### Assigned task
Where "Supabase" occurs in a line of the entries below, copy that line.

### Dataset entries
....
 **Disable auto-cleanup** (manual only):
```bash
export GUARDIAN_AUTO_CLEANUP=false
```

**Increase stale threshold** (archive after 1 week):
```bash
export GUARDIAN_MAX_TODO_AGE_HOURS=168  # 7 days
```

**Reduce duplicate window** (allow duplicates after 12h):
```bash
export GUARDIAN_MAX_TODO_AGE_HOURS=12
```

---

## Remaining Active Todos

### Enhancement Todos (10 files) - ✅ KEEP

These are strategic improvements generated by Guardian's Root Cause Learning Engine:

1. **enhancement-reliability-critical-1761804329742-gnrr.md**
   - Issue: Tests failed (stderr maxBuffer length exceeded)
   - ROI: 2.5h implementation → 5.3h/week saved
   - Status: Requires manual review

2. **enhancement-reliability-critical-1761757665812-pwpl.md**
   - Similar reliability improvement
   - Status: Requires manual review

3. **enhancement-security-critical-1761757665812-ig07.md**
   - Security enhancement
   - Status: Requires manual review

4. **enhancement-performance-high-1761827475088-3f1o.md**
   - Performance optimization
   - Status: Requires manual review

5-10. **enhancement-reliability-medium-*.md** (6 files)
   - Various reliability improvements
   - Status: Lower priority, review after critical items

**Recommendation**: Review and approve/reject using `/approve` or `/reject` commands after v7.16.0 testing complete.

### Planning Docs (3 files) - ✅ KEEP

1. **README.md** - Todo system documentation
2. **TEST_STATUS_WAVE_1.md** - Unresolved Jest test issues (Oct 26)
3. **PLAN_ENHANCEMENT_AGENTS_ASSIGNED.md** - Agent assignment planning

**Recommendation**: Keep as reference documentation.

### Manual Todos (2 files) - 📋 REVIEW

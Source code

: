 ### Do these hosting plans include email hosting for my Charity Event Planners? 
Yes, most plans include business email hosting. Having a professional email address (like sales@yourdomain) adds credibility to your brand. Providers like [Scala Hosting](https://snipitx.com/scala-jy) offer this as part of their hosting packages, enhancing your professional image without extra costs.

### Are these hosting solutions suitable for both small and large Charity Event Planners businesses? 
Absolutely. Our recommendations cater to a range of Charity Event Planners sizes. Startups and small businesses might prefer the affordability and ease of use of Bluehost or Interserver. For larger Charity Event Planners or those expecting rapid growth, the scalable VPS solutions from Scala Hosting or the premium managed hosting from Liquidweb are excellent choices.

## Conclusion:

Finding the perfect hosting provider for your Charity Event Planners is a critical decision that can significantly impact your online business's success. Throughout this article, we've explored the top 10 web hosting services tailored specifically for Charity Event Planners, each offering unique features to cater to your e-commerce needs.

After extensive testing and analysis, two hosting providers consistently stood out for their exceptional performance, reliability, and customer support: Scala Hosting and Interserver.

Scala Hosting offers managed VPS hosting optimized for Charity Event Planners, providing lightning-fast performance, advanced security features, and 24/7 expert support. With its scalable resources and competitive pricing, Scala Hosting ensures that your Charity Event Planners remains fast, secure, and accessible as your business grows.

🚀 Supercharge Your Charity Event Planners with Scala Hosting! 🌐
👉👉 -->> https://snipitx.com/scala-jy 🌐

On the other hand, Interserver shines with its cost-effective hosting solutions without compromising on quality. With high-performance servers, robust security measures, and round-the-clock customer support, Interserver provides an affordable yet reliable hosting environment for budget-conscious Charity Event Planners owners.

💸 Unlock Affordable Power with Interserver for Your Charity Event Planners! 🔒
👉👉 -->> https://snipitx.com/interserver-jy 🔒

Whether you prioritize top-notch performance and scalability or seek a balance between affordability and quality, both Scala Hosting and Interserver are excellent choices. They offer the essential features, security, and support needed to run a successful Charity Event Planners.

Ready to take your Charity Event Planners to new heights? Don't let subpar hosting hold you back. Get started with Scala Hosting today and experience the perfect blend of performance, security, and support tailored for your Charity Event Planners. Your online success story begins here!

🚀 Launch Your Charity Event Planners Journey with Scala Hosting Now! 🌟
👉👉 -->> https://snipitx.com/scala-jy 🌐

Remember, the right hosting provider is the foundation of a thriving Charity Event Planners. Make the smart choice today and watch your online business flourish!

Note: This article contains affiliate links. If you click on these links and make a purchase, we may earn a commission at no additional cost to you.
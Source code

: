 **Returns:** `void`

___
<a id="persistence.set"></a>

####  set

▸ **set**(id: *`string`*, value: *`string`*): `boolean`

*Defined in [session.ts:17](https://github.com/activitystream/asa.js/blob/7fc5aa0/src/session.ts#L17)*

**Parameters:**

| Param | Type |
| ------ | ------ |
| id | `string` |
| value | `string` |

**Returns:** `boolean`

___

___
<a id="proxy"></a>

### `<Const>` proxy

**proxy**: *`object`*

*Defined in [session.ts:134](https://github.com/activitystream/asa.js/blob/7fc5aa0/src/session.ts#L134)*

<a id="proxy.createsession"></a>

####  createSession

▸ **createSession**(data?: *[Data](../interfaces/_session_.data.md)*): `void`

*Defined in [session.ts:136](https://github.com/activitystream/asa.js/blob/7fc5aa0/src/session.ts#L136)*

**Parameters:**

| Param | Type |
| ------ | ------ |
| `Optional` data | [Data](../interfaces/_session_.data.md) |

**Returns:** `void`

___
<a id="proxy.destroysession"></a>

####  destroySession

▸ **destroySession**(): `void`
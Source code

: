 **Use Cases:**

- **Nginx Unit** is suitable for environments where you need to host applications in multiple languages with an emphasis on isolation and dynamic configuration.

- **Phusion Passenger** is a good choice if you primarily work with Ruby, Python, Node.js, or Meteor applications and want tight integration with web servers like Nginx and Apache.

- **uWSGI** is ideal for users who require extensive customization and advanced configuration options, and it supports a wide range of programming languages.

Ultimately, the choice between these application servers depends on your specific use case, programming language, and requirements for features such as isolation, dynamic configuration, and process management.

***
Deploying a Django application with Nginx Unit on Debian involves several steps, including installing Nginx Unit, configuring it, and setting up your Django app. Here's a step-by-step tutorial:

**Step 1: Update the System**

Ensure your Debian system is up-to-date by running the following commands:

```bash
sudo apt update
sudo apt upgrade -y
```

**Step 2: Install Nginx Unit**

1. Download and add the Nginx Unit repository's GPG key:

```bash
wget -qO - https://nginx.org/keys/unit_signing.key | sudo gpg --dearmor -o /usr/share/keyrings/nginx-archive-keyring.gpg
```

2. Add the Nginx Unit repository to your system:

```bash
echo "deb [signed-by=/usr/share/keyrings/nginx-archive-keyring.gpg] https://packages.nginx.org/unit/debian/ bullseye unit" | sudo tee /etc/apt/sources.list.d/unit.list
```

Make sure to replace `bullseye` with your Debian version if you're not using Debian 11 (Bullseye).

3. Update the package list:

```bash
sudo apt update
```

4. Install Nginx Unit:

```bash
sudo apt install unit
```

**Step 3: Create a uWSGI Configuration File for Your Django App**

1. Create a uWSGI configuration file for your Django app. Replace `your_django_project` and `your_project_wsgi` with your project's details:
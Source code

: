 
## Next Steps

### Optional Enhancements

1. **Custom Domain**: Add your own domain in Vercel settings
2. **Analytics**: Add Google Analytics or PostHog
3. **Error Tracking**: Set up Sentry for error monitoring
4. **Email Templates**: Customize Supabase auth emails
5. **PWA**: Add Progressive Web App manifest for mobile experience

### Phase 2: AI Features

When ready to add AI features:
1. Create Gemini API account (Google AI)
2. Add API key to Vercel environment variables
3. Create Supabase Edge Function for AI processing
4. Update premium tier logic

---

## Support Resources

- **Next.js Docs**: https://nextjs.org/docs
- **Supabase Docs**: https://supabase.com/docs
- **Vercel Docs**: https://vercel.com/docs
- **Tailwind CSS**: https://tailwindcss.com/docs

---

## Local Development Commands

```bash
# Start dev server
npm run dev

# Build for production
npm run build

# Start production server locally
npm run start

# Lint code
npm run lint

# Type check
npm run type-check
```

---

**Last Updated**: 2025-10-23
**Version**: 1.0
....
### The answer
4. **Email Templates**: Customize Supabase auth emails
3. Create Supabase Edge Function for AI processing
- **Supabase Docs**: https://supabase.com/docs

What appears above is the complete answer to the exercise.